Holdren pursued an interest in biology and physiology in undergraduate and graduate school. While studying at the University of Washington for a master’s degree in bioengineering, he became interested in being a doctor and wanted a specialty where he could both have contact with patients and pursue his interest in the technical side of medicine. Ophthalmology fit the bill.
“I like talking with patients and knowing I’m helping them and making a big difference in their lives,” Holdren says. “It’s very enjoyable. And I still get to do technical work in the operating room.”

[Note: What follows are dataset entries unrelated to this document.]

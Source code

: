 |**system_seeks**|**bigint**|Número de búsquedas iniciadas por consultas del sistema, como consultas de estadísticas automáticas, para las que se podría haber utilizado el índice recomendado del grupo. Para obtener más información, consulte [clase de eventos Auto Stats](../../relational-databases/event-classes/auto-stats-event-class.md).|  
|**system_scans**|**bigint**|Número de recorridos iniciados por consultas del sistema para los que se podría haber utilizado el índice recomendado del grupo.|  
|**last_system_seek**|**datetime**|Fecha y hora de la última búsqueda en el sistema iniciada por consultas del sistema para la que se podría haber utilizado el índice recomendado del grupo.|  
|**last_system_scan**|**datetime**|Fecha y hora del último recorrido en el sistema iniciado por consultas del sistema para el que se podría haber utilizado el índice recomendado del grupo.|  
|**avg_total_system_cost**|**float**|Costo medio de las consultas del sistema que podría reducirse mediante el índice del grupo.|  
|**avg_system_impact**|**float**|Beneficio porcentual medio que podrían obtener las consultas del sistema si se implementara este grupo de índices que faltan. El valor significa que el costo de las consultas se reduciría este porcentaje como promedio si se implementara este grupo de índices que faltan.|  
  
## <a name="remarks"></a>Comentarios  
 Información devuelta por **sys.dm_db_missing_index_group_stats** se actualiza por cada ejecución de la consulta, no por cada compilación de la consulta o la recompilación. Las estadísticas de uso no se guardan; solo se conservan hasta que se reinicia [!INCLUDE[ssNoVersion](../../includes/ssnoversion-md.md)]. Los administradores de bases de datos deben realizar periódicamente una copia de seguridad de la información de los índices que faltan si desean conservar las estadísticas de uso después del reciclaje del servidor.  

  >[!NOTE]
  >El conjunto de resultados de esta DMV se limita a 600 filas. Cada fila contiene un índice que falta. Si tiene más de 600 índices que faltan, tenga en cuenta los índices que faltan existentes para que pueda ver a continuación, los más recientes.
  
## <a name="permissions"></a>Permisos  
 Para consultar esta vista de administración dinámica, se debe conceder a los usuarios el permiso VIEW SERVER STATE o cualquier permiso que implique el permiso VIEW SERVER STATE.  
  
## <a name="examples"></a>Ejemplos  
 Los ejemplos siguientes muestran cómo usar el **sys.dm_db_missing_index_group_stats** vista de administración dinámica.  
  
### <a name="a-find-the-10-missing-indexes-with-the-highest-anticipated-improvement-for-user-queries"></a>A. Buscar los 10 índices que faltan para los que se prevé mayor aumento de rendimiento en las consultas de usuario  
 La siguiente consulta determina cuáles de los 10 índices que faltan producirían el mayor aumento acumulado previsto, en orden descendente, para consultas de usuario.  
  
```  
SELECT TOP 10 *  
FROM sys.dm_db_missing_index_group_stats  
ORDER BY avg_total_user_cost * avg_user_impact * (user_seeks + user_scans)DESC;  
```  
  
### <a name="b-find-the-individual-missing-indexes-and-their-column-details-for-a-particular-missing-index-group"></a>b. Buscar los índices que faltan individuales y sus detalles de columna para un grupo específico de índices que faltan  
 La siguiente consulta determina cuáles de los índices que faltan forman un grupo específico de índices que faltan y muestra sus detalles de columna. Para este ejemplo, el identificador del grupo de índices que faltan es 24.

He has volunteered his time on several mission trips to the Dominican Republic with the Silverdale-based Children of the Nations, and has also served in Haiti and a youth clinic in Seattle. Closer to home, he’s the president-elect for Bremerton Rotary and has served as the president of WestSound FC Premier Youth Soccer Club.
During his four trips to the Dominican Republic, Holdren performed surgery and removal of scar tissue on cornea. Working in conditions that had unreliable electricity and limited equipment, the physicians had to treat patients with much more advanced cases than they typically see back home.
“You have much more impact on the people and families there,” he says. “We go for about a week and do as many surgeries as we can. It’s exhausting but very rewarding.”
As the president of WestSound FC for four years, Holdren had a full schedule helping manage daily operations, leading the board and looking for ways to consolidate resources with other clubs so the program runs more efficiently.
“Both of my kids played in the club so it got me involved,” says Holdren, whose youngest daughter is a high school senior.
The club is working on raising funds for turf fields at Pendergast Park. Although Holdren’s term as president ended recently, he continues to lead the fundraising committee.
Dr. Holdren may not have a lot of spare time on his hands but when he does, he likes to spend it with the family as well as gardening and kayaking.